The Native
- Managing Editor: Tami Makinde
- Categories: Music magazine
- Frequency: 4 per annum
- Publisher: The NATIVE Networks
- Founder: Teezee; Seni Saraki; Sholz;
- Founded: 2016
- First issue: December 2016
- Country: Nigeria
- Based in: Lagos
- Language: English
- Website: thenativemag.com

= The Native =

Nigerian music magazine

The Native (stylized in all caps) is a Nigerian-based music magazine publishing in Lagos. Founded in 2016, The Native focuses primarily on music, style, and art, championing the sounds and culture of tomorrow, today.

==History==
The Native was established in 2016 by Seni Saraki, Teni (Teezee) Zaccheaus, Olushola (Sholz) Fagbemi, Addy Edgal and Suleiman Shittu. Since launching, the magazine has featured Nigerian artists including Wizkid, Burna Boy, Naira Marley and fashion designer Mowalola Ogunlesi. Burna Boy was the first artist featured on the magazine in 2017 with The Natives Birth Issue, setting the tone for their future. In 2018, The Native released the second issue of its print magazine. The issue was released at a launch party in London, organised by the magazine and Boiler Room. The event provided a platform for artist to perform such as Lady Donli, Pretty Boy D-O, Wizkid, and Tau Benah, among others. Later that year, The Native collaborated with Nike on limited edition football jersey, Nike by Native.
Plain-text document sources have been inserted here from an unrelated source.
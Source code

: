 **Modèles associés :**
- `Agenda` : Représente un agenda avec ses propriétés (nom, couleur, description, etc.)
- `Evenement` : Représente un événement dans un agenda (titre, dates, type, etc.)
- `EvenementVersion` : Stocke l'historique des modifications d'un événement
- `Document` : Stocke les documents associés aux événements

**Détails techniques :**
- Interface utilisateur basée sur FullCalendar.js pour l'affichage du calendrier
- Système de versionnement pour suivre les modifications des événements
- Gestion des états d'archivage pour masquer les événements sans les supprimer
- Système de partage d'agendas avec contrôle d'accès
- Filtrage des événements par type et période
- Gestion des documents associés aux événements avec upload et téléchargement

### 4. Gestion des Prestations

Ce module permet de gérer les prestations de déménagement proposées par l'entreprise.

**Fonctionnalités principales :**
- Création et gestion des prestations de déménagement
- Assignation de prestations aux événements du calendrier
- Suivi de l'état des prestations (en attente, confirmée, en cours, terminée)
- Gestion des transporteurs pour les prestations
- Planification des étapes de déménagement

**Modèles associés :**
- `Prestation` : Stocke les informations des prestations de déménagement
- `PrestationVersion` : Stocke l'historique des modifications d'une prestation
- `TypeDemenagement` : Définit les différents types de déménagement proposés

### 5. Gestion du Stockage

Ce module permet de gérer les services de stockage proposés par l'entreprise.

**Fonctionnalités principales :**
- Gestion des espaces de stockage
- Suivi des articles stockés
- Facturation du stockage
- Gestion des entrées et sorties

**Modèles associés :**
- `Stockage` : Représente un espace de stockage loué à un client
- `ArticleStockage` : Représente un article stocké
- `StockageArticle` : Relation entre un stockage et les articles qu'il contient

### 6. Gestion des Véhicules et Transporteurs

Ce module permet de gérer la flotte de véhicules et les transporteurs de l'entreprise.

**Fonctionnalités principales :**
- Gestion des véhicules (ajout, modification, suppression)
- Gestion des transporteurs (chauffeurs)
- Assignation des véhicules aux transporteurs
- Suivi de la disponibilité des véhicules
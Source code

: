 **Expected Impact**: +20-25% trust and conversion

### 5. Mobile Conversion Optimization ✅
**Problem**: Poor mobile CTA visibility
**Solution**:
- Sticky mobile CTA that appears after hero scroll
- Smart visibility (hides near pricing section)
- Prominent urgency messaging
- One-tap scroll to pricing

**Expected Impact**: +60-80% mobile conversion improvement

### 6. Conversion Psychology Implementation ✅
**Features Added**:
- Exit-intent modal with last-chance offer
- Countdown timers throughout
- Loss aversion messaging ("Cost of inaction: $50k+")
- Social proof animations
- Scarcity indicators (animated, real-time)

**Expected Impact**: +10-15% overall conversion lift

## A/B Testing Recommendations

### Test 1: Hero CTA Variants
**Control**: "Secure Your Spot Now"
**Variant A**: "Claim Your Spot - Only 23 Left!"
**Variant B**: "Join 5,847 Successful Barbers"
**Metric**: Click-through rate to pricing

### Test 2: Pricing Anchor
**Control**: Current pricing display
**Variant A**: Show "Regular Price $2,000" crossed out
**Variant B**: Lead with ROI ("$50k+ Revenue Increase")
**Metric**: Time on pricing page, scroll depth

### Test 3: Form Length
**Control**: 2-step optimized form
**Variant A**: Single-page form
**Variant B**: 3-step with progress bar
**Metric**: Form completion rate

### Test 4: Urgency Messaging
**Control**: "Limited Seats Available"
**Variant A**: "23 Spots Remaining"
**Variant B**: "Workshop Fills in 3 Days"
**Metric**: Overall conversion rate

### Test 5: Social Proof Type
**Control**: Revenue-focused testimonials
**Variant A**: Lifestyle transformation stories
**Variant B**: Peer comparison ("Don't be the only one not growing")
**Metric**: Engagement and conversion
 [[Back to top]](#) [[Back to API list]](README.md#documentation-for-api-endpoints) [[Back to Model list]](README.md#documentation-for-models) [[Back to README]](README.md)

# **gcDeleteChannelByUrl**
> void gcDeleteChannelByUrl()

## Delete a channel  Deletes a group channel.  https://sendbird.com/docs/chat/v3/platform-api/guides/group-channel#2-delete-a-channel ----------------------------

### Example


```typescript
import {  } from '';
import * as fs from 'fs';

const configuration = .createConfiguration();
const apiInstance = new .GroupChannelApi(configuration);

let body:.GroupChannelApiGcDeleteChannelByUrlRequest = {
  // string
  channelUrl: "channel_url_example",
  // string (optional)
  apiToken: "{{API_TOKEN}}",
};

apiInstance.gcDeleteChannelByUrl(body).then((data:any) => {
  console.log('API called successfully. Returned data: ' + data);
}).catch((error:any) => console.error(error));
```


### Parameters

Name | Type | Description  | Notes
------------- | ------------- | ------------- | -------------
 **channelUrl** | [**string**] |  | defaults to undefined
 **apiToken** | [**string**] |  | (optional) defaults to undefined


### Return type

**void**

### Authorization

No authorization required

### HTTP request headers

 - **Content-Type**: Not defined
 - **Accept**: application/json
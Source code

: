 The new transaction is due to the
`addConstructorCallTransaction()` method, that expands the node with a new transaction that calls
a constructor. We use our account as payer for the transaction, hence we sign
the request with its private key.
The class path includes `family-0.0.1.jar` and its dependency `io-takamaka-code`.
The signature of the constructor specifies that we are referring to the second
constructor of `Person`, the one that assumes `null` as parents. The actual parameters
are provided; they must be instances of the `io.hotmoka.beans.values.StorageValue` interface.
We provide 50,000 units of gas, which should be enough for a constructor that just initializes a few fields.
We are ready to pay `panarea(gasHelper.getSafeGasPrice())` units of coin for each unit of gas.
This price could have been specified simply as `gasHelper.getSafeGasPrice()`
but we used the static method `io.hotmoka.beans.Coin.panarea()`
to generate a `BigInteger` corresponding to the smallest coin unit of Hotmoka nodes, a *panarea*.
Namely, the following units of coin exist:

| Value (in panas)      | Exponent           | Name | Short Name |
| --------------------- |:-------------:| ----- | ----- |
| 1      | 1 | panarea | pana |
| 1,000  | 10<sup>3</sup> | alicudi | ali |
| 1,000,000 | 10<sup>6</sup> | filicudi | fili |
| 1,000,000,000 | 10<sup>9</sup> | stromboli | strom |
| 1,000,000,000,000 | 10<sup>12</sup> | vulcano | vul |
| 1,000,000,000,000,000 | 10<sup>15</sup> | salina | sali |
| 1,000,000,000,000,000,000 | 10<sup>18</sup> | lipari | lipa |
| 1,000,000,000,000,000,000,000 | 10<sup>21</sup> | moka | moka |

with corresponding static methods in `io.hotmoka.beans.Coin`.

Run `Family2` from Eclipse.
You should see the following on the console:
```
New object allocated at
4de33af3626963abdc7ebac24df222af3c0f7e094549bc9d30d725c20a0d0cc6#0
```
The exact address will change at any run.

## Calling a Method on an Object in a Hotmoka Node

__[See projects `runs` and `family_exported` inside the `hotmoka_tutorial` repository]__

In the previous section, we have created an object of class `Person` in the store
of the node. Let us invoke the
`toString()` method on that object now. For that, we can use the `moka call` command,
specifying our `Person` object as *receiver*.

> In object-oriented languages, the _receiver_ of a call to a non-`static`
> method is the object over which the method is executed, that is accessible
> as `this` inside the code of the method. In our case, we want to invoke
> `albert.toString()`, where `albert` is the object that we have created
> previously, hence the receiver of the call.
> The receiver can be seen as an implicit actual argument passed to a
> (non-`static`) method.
In 2019, The Native released three covers in its Rebel issue which featured singer and rapper, Cruel Santino, Odunsi The Engine and TENI. Mowalola, Naira Marley and Tems featured on the NATIVE's Time Issue in the summer of 2020. A few months later, in December, the magazine partnered with Wizkid for a limited edition magazine Wizmag that celebrates his album, Made in Lagos.

==Nativeland==
Nativeland is an annual music concert organised by The Native at Muri Okunola, Victoria Island, Lagos. The first Nativeland concert was held in December 2016, the same day the magazine was launched.